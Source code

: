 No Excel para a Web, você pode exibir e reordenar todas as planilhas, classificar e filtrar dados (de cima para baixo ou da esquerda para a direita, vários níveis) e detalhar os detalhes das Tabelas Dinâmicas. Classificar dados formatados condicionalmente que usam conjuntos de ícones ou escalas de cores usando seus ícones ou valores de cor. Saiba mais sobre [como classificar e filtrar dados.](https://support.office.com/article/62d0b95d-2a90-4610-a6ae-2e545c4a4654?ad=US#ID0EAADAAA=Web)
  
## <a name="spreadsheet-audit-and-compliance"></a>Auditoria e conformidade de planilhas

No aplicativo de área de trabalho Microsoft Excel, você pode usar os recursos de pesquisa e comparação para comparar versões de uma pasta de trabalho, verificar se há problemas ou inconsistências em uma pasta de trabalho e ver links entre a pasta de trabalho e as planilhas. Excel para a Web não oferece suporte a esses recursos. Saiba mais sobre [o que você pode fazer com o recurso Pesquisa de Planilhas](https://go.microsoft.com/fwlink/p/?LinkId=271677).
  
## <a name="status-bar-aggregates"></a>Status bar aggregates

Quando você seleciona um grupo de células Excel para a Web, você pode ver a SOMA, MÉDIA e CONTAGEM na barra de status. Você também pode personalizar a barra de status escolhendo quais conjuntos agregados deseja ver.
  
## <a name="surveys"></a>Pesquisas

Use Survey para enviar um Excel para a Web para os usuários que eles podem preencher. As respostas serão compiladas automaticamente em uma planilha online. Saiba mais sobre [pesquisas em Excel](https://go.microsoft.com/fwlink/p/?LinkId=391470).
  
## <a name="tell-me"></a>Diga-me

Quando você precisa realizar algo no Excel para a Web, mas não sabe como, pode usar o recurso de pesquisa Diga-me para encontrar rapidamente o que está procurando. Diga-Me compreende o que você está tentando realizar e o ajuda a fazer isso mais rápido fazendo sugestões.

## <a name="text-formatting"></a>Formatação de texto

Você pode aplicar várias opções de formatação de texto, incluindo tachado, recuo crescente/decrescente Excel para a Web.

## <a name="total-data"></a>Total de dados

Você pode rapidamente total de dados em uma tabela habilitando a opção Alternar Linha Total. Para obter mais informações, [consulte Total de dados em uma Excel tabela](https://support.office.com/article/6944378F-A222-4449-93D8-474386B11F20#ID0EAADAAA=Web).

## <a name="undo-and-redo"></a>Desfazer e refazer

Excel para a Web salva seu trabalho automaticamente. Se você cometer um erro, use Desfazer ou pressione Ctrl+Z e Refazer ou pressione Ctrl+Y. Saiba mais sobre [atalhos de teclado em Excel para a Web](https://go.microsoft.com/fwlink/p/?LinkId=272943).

---*---

> [Required action]:
Copy all lines of the listing above that contain the string "Diga".

> [Result for this exercise]:
## <a name="tell-me"></a>Diga-me
Quando você precisa realizar algo no Excel para a Web, mas não sabe como, pode usar o recurso de pesquisa Diga-me para encontrar rapidamente o que está procurando. Diga-Me compreende o que você está tentando realizar e o ajuda a fazer isso mais rápido fazendo sugestões.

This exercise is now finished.